(Rendered images with source text)

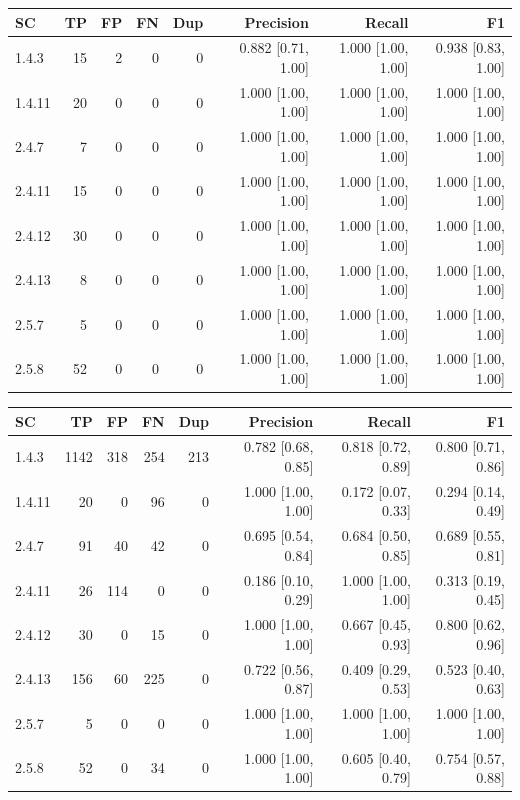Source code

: \begin{tabular}{lrrrrrrr}
\hline
SC & TP & FP & FN & Dup & Precision & Recall & F1 \\
\hline
1.4.3 & 15 & 2 & 0 & 0 & 0.882 [0.71, 1.00] & 1.000 [1.00, 1.00] & 0.938 [0.83, 1.00] \\
1.4.11 & 20 & 0 & 0 & 0 & 1.000 [1.00, 1.00] & 1.000 [1.00, 1.00] & 1.000 [1.00, 1.00] \\
2.4.7 & 7 & 0 & 0 & 0 & 1.000 [1.00, 1.00] & 1.000 [1.00, 1.00] & 1.000 [1.00, 1.00] \\
2.4.11 & 15 & 0 & 0 & 0 & 1.000 [1.00, 1.00] & 1.000 [1.00, 1.00] & 1.000 [1.00, 1.00] \\
2.4.12 & 30 & 0 & 0 & 0 & 1.000 [1.00, 1.00] & 1.000 [1.00, 1.00] & 1.000 [1.00, 1.00] \\
2.4.13 & 8 & 0 & 0 & 0 & 1.000 [1.00, 1.00] & 1.000 [1.00, 1.00] & 1.000 [1.00, 1.00] \\
2.5.7 & 5 & 0 & 0 & 0 & 1.000 [1.00, 1.00] & 1.000 [1.00, 1.00] & 1.000 [1.00, 1.00] \\
2.5.8 & 52 & 0 & 0 & 0 & 1.000 [1.00, 1.00] & 1.000 [1.00, 1.00] & 1.000 [1.00, 1.00] \\
\hline
\end{tabular}

\begin{tabular}{lrrrrrrr}
\hline
SC & TP & FP & FN & Dup & Precision & Recall & F1 \\
\hline
1.4.3 & 1142 & 318 & 254 & 213 & 0.782 [0.68, 0.85] & 0.818 [0.72, 0.89] & 0.800 [0.71, 0.86] \\
1.4.11 & 20 & 0 & 96 & 0 & 1.000 [1.00, 1.00] & 0.172 [0.07, 0.33] & 0.294 [0.14, 0.49] \\
2.4.7 & 91 & 40 & 42 & 0 & 0.695 [0.54, 0.84] & 0.684 [0.50, 0.85] & 0.689 [0.55, 0.81] \\
2.4.11 & 26 & 114 & 0 & 0 & 0.186 [0.10, 0.29] & 1.000 [1.00, 1.00] & 0.313 [0.19, 0.45] \\
2.4.12 & 30 & 0 & 15 & 0 & 1.000 [1.00, 1.00] & 0.667 [0.45, 0.93] & 0.800 [0.62, 0.96] \\
2.4.13 & 156 & 60 & 225 & 0 & 0.722 [0.56, 0.87] & 0.409 [0.29, 0.53] & 0.523 [0.40, 0.63] \\
2.5.7 & 5 & 0 & 0 & 0 & 1.000 [1.00, 1.00] & 1.000 [1.00, 1.00] & 1.000 [1.00, 1.00] \\
2.5.8 & 52 & 0 & 34 & 0 & 1.000 [1.00, 1.00] & 0.605 [0.40, 0.79] & 0.754 [0.57, 0.88] \\
\hline
\end{tabular}

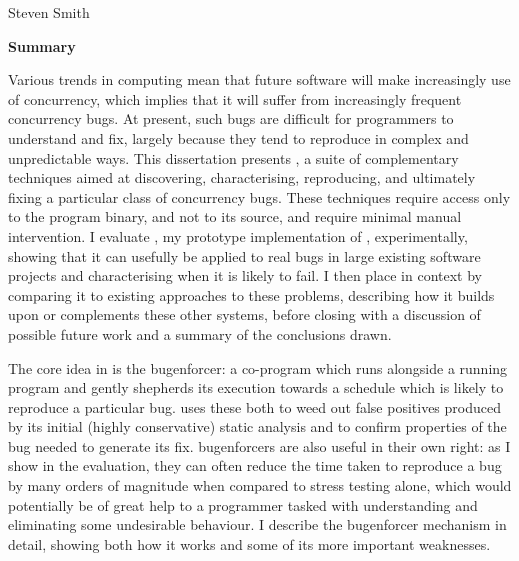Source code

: \cleardoublepage
\begin{center}
\Large \mytitle
\end{center}
\begin{center}
\large Steven Smith
\end{center}
\vspace{10mm}
\begin{center}
\textbf{\large Summary}
\end{center}


\noindent
Various trends in computing mean that future software will make
increasingly use of concurrency, which implies that it will suffer
from increasingly frequent concurrency bugs.  At present, such bugs
are difficult for programmers to understand and fix, largely because
they tend to reproduce in complex and unpredictable ways.  This
dissertation presents {\technique}, a suite of complementary
techniques aimed at discovering, characterising, reproducing, and
ultimately fixing a particular class of concurrency bugs.  These
techniques require access only to the program binary, and not to its
source, and require minimal manual intervention.  I evaluate
{\implementation}, my prototype implementation of {\technique},
experimentally, showing that it can usefully be applied to real bugs
in large existing software projects and characterising when it is
likely to fail.  I then place {\technique} in context by comparing it
to existing approaches to these problems, describing how it builds
upon or complements these other systems, before closing with a
discussion of possible future work and a summary of the conclusions
drawn.

The core idea in {\technique} is the \gls{bugenforcer}: a co-program
which runs alongside a running program and gently shepherds its
execution towards a schedule which is likely to reproduce a particular
bug.  {\Technique} uses these both to weed out false positives
produced by its initial (highly conservative) static analysis and to
confirm properties of the bug needed to generate its fix.
\Glspl{bugenforcer} are also useful in their own right: as I show in
the evaluation, they can often reduce the time taken to reproduce a
bug by many orders of magnitude when compared to stress testing alone,
which would potentially be of great help to a programmer tasked with
understanding and eliminating some undesirable behaviour.  I describe
the \gls{bugenforcer} mechanism in detail, showing both how it works
and some of its more important weaknesses.

\vspace*{\fill}

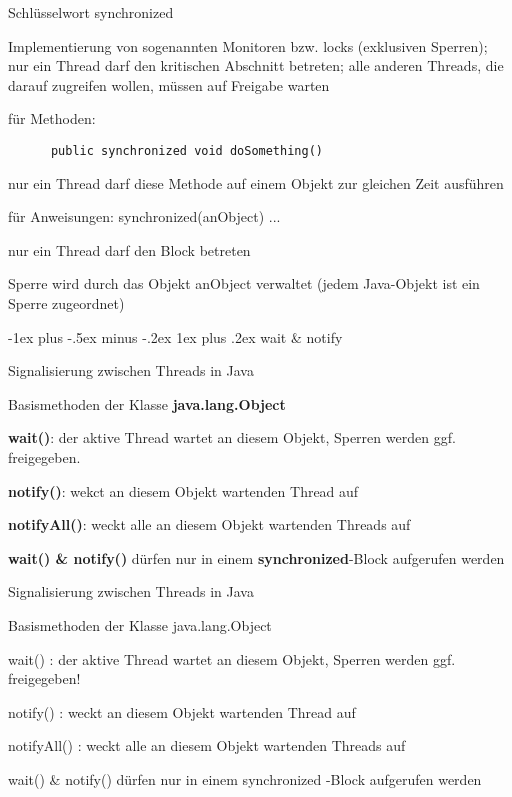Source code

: \documentclass[10pt]{article}
\makeatletter
\renewcommand{\subsubsection}{\@startsection{subsubsection}{3}{0mm}%
                                {-1ex plus -.5ex minus -.2ex}%
                                {1ex plus .2ex}%
                                {\normalfont\small\bfseries}}
\makeatother
\begin{document}
\begin{itemize*}
  \item Schlüsselwort synchronized
  \begin{itemize*}
    \item Implementierung von sogenannten Monitoren bzw. locks (exklusiven Sperren); nur ein Thread darf den kritischen Abschnitt betreten; alle anderen Threads, die darauf zugreifen wollen, müssen auf Freigabe warten
    \item für Methoden:
    \begin{lstlisting}
      public synchronized void doSomething()
  \end{lstlisting}
    \begin{itemize*}
      \item nur ein Thread darf diese Methode auf einem Objekt zur gleichen Zeit ausführen
    \end{itemize*}
    \item für Anweisungen: synchronized(anObject) { ... }
    \begin{itemize*}
      \item nur ein Thread darf den Block betreten
      \item Sperre wird durch das Objekt anObject verwaltet (jedem Java-Objekt ist ein Sperre zugeordnet)
    \end{itemize*}
  \end{itemize*}
\end{itemize*}

\subsubsection{wait \& notify}
\begin{itemize*}
  \item Signalisierung zwischen Threads in Java
  \item Basismethoden der Klasse \textbf{java.lang.Object}
  \item \textbf{wait()}: der aktive Thread wartet an diesem Objekt, Sperren werden ggf. freigegeben.
  \item \textbf{notify()}: wekct an diesem Objekt wartenden Thread auf
  \item \textbf{notifyAll()}: weckt alle an diesem Objekt wartenden Threads auf
  \item \textbf{wait() \& notify()} dürfen nur in einem \textbf{synchronized}-Block aufgerufen werden
\end{itemize*}

\begin{itemize*}
  \item Signalisierung zwischen Threads in Java
  \item Basismethoden der Klasse java.lang.Object
  \item wait() : der aktive Thread wartet an diesem Objekt, Sperren werden ggf. freigegeben!
  \item notify() : weckt an diesem Objekt wartenden Thread auf
  \item notifyAll() : weckt alle an diesem Objekt wartenden Threads auf
  \item wait() \& notify() dürfen nur in einem synchronized -Block aufgerufen werden
\end{itemize*}
\end{document}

- _Task item_:
Repeat the records above word for word. Pictures stay out of the copy.

- _Solution_:
Source code

: \begin{tabular}{lrrrrrrr}
\hline
SC & TP & FP & FN & Dup & Precision & Recall & F1 \\
\hline
1.4.3 & 15 & 2 & 0 & 0 & 0.882 [0.71, 1.00] & 1.000 [1.00, 1.00] & 0.938 [0.83, 1.00] \\
1.4.11 & 20 & 0 & 0 & 0 & 1.000 [1.00, 1.00] & 1.000 [1.00, 1.00] & 1.000 [1.00, 1.00] \\
2.4.7 & 7 & 0 & 0 & 0 & 1.000 [1.00, 1.00] & 1.000 [1.00, 1.00] & 1.000 [1.00, 1.00] \\
2.4.11 & 15 & 0 & 0 & 0 & 1.000 [1.00, 1.00] & 1.000 [1.00, 1.00] & 1.000 [1.00, 1.00] \\
2.4.12 & 30 & 0 & 0 & 0 & 1.000 [1.00, 1.00] & 1.000 [1.00, 1.00] & 1.000 [1.00, 1.00] \\
2.4.13 & 8 & 0 & 0 & 0 & 1.000 [1.00, 1.00] & 1.000 [1.00, 1.00] & 1.000 [1.00, 1.00] \\
2.5.7 & 5 & 0 & 0 & 0 & 1.000 [1.00, 1.00] & 1.000 [1.00, 1.00] & 1.000 [1.00, 1.00] \\
2.5.8 & 52 & 0 & 0 & 0 & 1.000 [1.00, 1.00] & 1.000 [1.00, 1.00] & 1.000 [1.00, 1.00] \\
\hline
\end{tabular}

\begin{tabular}{lrrrrrrr}
\hline
SC & TP & FP & FN & Dup & Precision & Recall & F1 \\
\hline
1.4.3 & 1142 & 318 & 254 & 213 & 0.782 [0.68, 0.85] & 0.818 [0.72, 0.89] & 0.800 [0.71, 0.86] \\
1.4.11 & 20 & 0 & 96 & 0 & 1.000 [1.00, 1.00] & 0.172 [0.07, 0.33] & 0.294 [0.14, 0.49] \\
2.4.7 & 91 & 40 & 42 & 0 & 0.695 [0.54, 0.84] & 0.684 [0.50, 0.85] & 0.689 [0.55, 0.81] \\
2.4.11 & 26 & 114 & 0 & 0 & 0.186 [0.10, 0.29] & 1.000 [1.00, 1.00] & 0.313 [0.19, 0.45] \\
2.4.12 & 30 & 0 & 15 & 0 & 1.000 [1.00, 1.00] & 0.667 [0.45, 0.93] & 0.800 [0.62, 0.96] \\
2.4.13 & 156 & 60 & 225 & 0 & 0.722 [0.56, 0.87] & 0.409 [0.29, 0.53] & 0.523 [0.40, 0.63] \\
2.5.7 & 5 & 0 & 0 & 0 & 1.000 [1.00, 1.00] & 1.000 [1.00, 1.00] & 1.000 [1.00, 1.00] \\
2.5.8 & 52 & 0 & 34 & 0 & 1.000 [1.00, 1.00] & 0.605 [0.40, 0.79] & 0.754 [0.57, 0.88] \\
\hline
\end{tabular}

Source code

: \cleardoublepage
\begin{center}
\Large \mytitle
\end{center}
\begin{center}
\large Steven Smith
\end{center}
\vspace{10mm}
\begin{center}
\textbf{\large Summary}
\end{center}


\noindent
Various trends in computing mean that future software will make
increasingly use of concurrency, which implies that it will suffer
from increasingly frequent concurrency bugs.  At present, such bugs
are difficult for programmers to understand and fix, largely because
they tend to reproduce in complex and unpredictable ways.  This
dissertation presents {\technique}, a suite of complementary
techniques aimed at discovering, characterising, reproducing, and
ultimately fixing a particular class of concurrency bugs.  These
techniques require access only to the program binary, and not to its
source, and require minimal manual intervention.  I evaluate
{\implementation}, my prototype implementation of {\technique},
experimentally, showing that it can usefully be applied to real bugs
in large existing software projects and characterising when it is
likely to fail.  I then place {\technique} in context by comparing it
to existing approaches to these problems, describing how it builds
upon or complements these other systems, before closing with a
discussion of possible future work and a summary of the conclusions
drawn.

The core idea in {\technique} is the \gls{bugenforcer}: a co-program
which runs alongside a running program and gently shepherds its
execution towards a schedule which is likely to reproduce a particular
bug.  {\Technique} uses these both to weed out false positives
produced by its initial (highly conservative) static analysis and to
confirm properties of the bug needed to generate its fix.
\Glspl{bugenforcer} are also useful in their own right: as I show in
the evaluation, they can often reduce the time taken to reproduce a
bug by many orders of magnitude when compared to stress testing alone,
which would potentially be of great help to a programmer tasked with
understanding and eliminating some undesirable behaviour.  I describe
the \gls{bugenforcer} mechanism in detail, showing both how it works
and some of its more important weaknesses.

\vspace*{\fill}

Source code

: \documentclass[10pt]{article}
\makeatletter
\renewcommand{\subsubsection}{\@startsection{subsubsection}{3}{0mm}%
                                {-1ex plus -.5ex minus -.2ex}%
                                {1ex plus .2ex}%
                                {\normalfont\small\bfseries}}
\makeatother
\begin{document}
\begin{itemize*}
  \item Schlüsselwort synchronized
  \begin{itemize*}
    \item Implementierung von sogenannten Monitoren bzw. locks (exklusiven Sperren); nur ein Thread darf den kritischen Abschnitt betreten; alle anderen Threads, die darauf zugreifen wollen, müssen auf Freigabe warten
    \item für Methoden:
    \begin{lstlisting}
      public synchronized void doSomething()
  \end{lstlisting}
    \begin{itemize*}
      \item nur ein Thread darf diese Methode auf einem Objekt zur gleichen Zeit ausführen
    \end{itemize*}
    \item für Anweisungen: synchronized(anObject) { ... }
    \begin{itemize*}
      \item nur ein Thread darf den Block betreten
      \item Sperre wird durch das Objekt anObject verwaltet (jedem Java-Objekt ist ein Sperre zugeordnet)
    \end{itemize*}
  \end{itemize*}
\end{itemize*}

\subsubsection{wait \& notify}
\begin{itemize*}
  \item Signalisierung zwischen Threads in Java
  \item Basismethoden der Klasse \textbf{java.lang.Object}
  \item \textbf{wait()}: der aktive Thread wartet an diesem Objekt, Sperren werden ggf. freigegeben.
  \item \textbf{notify()}: wekct an diesem Objekt wartenden Thread auf
  \item \textbf{notifyAll()}: weckt alle an diesem Objekt wartenden Threads auf
  \item \textbf{wait() \& notify()} dürfen nur in einem \textbf{synchronized}-Block aufgerufen werden
\end{itemize*}

\begin{itemize*}
  \item Signalisierung zwischen Threads in Java
  \item Basismethoden der Klasse java.lang.Object
  \item wait() : der aktive Thread wartet an diesem Objekt, Sperren werden ggf. freigegeben!
  \item notify() : weckt an diesem Objekt wartenden Thread auf
  \item notifyAll() : weckt alle an diesem Objekt wartenden Threads auf
  \item wait() \& notify() dürfen nur in einem synchronized -Block aufgerufen werden
\end{itemize*}
\end{document}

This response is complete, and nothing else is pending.